Preparation: Disaster Plan
‘Pre-disaster’ plans are required for ‘Post-disaster’ survival. A great deal of time and money is put into preparations for natural and man-made disaster. These preparations will be lost if the plan is not worked and the shelter not maintained.
Batteries must be kept charged; water and food rotated, and all must be kept in a state of readiness. Occupants should be taught proper radiological monitoring techniques. Sheltering and preparedness must become a ‘way of life’. Make security preparations, and prepare for ‘post war’ survival. Store items that could be used for farming and the re-construction process.
Spend time in the shelter sleeping, eating and practicing your plan. Practice what the family would do in the event of an escalating crises, or eminent attack. Turn off your power and let the family hear the power drop alarm, and then go the shelter. This should be an exercise similar to a ‘fire drill’.
Duty List in the event of an Imminent Attack
If the EMP alarm has been activated, switch off the alarm.
• Check the telephone & radio for an electromagnetic pulse (EMP). If you have seen arcing from your outlets, or if the test of the telephone & radio fails, send everyone to the shelter except one person. Don’t stop to retrieve anything except a flashlight. Every needful thing should already be in the shelter.
• If you believe your shelter is not located in or near a prime blast target area, the remaining person may wish to take time to close the curtains (to protect against the thermal pulse) and quickly turn off the natural gas or propane. The tool for turning off the gas should have been previously tied to the gas meter. Only do this if you are certain there is time. Your personal safety is more important than your home.
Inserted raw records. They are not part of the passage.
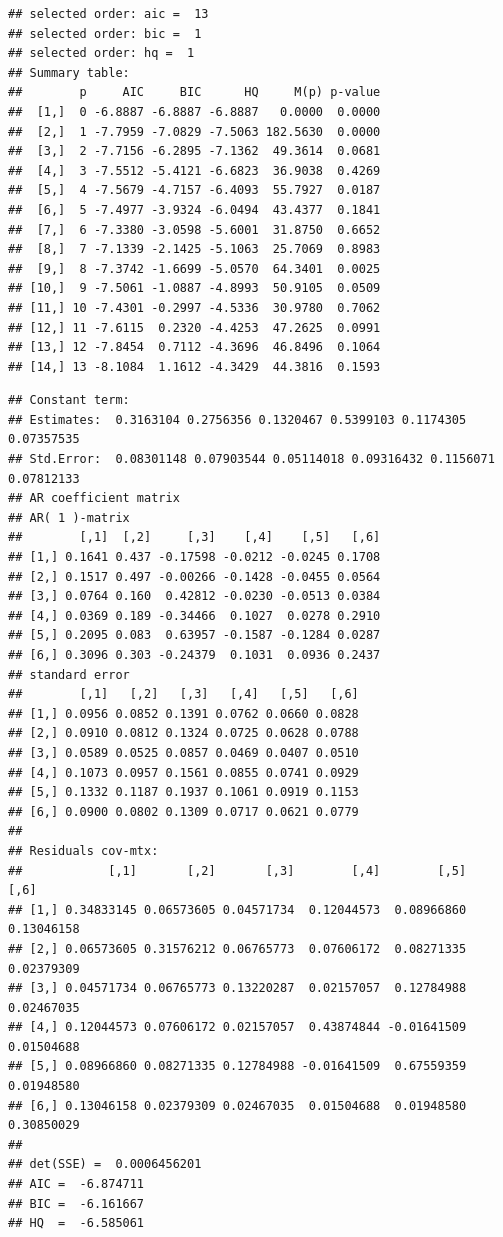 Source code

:\documentclass[]{article}
\begin{document}
\begin{verbatim}
## selected order: aic =  13 
## selected order: bic =  1 
## selected order: hq =  1 
## Summary table:  
##        p     AIC     BIC      HQ     M(p) p-value
##  [1,]  0 -6.8887 -6.8887 -6.8887   0.0000  0.0000
##  [2,]  1 -7.7959 -7.0829 -7.5063 182.5630  0.0000
##  [3,]  2 -7.7156 -6.2895 -7.1362  49.3614  0.0681
##  [4,]  3 -7.5512 -5.4121 -6.6823  36.9038  0.4269
##  [5,]  4 -7.5679 -4.7157 -6.4093  55.7927  0.0187
##  [6,]  5 -7.4977 -3.9324 -6.0494  43.4377  0.1841
##  [7,]  6 -7.3380 -3.0598 -5.6001  31.8750  0.6652
##  [8,]  7 -7.1339 -2.1425 -5.1063  25.7069  0.8983
##  [9,]  8 -7.3742 -1.6699 -5.0570  64.3401  0.0025
## [10,]  9 -7.5061 -1.0887 -4.8993  50.9105  0.0509
## [11,] 10 -7.4301 -0.2997 -4.5336  30.9780  0.7062
## [12,] 11 -7.6115  0.2320 -4.4253  47.2625  0.0991
## [13,] 12 -7.8454  0.7112 -4.3696  46.8496  0.1064
## [14,] 13 -8.1084  1.1612 -4.3429  44.3816  0.1593
\end{verbatim}

\begin{verbatim}
## Constant term: 
## Estimates:  0.3163104 0.2756356 0.1320467 0.5399103 0.1174305 0.07357535 
## Std.Error:  0.08301148 0.07903544 0.05114018 0.09316432 0.1156071 0.07812133 
## AR coefficient matrix 
## AR( 1 )-matrix 
##        [,1]  [,2]     [,3]    [,4]    [,5]   [,6]
## [1,] 0.1641 0.437 -0.17598 -0.0212 -0.0245 0.1708
## [2,] 0.1517 0.497 -0.00266 -0.1428 -0.0455 0.0564
## [3,] 0.0764 0.160  0.42812 -0.0230 -0.0513 0.0384
## [4,] 0.0369 0.189 -0.34466  0.1027  0.0278 0.2910
## [5,] 0.2095 0.083  0.63957 -0.1587 -0.1284 0.0287
## [6,] 0.3096 0.303 -0.24379  0.1031  0.0936 0.2437
## standard error 
##        [,1]   [,2]   [,3]   [,4]   [,5]   [,6]
## [1,] 0.0956 0.0852 0.1391 0.0762 0.0660 0.0828
## [2,] 0.0910 0.0812 0.1324 0.0725 0.0628 0.0788
## [3,] 0.0589 0.0525 0.0857 0.0469 0.0407 0.0510
## [4,] 0.1073 0.0957 0.1561 0.0855 0.0741 0.0929
## [5,] 0.1332 0.1187 0.1937 0.1061 0.0919 0.1153
## [6,] 0.0900 0.0802 0.1309 0.0717 0.0621 0.0779
##   
## Residuals cov-mtx: 
##            [,1]       [,2]       [,3]        [,4]        [,5]       [,6]
## [1,] 0.34833145 0.06573605 0.04571734  0.12044573  0.08966860 0.13046158
## [2,] 0.06573605 0.31576212 0.06765773  0.07606172  0.08271335 0.02379309
## [3,] 0.04571734 0.06765773 0.13220287  0.02157057  0.12784988 0.02467035
## [4,] 0.12044573 0.07606172 0.02157057  0.43874844 -0.01641509 0.01504688
## [5,] 0.08966860 0.08271335 0.12784988 -0.01641509  0.67559359 0.01948580
## [6,] 0.13046158 0.02379309 0.02467035  0.01504688  0.01948580 0.30850029
##   
## det(SSE) =  0.0006456201 
## AIC =  -6.874711 
## BIC =  -6.161667 
## HQ  =  -6.585061
\end{verbatim}
\end{document}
• The first person to the shelter should hold the flashlight on the stairs. An adult should enter the shelter first and assist the children down the ladder. After everyone has been assisted down the stairs, an adult should turn on one battery powered shelter light. One light should always remain turned on.
• Someone must be assigned to immediately turn the lever on the air intake vent to the ‘off’ position. This insures that no war gases, smoke, or radioactive particles will enter the shelter during the first few hours of the event. Practice this operation on a regular basis.
• An adult should immediately assist all children to lie down in a bunk or hammock. Everyone should have been pre-warned to stay away from the shelter walls, as a ground shock could cause severe injury through the sides of the shelter. They should be told to remain lying down for at least one hour.
• The last person entering the shelter should close the door and lock the shelter from the inside. The lock will protect against the 'sucking pressure' that occurs immediately after the over-pressure. That same person should check again to see that the lever on the air intake vent was, in fact, turned to the 'off' position. He should then take his own ‘ready’ position in a bunk or hammock.
• Everyone should remain lying down (preferably on their stomach) in his or her bunk or hammock for at least one hour. They should continually be reminded to stay in that position, not to lean against the wall, and not to move around unnecessarily. This position will protect the individuals from ground shock. Be prepared to tell stories, sing, or talk reassuringly to the others during that holding time. If during that hour a blast occurs, continue holding the ready position for another hour.
• The ventilation system should remain in the closed (off) position for a 5-hour period to protect the filters from the initial dust, smoke and radioactive particles. After 5 hours, the hose should be attached to the gas filter and the assigned person should turn the lever on the air vent to the ‘open’ position. Make sure you have carefully studied this action, and that you are placing the hoses in the correct position. Do not turn the crank on the ventilator until these two actions have taken place. The assigned individuals should then turn the crank for 30 minutes to refresh the air in the shelter.
• Anyone entering the shelter at a later time should be instructed to enter through the air lock and wait for the positive pressure to re-establish. If they have been contaminated with fallout, they should remove their outer clothing in the decontamination area of the air lock and place their clothing into plastic bags. Fresh clothing should be stored in the air lock for those who may have received fallout contamination.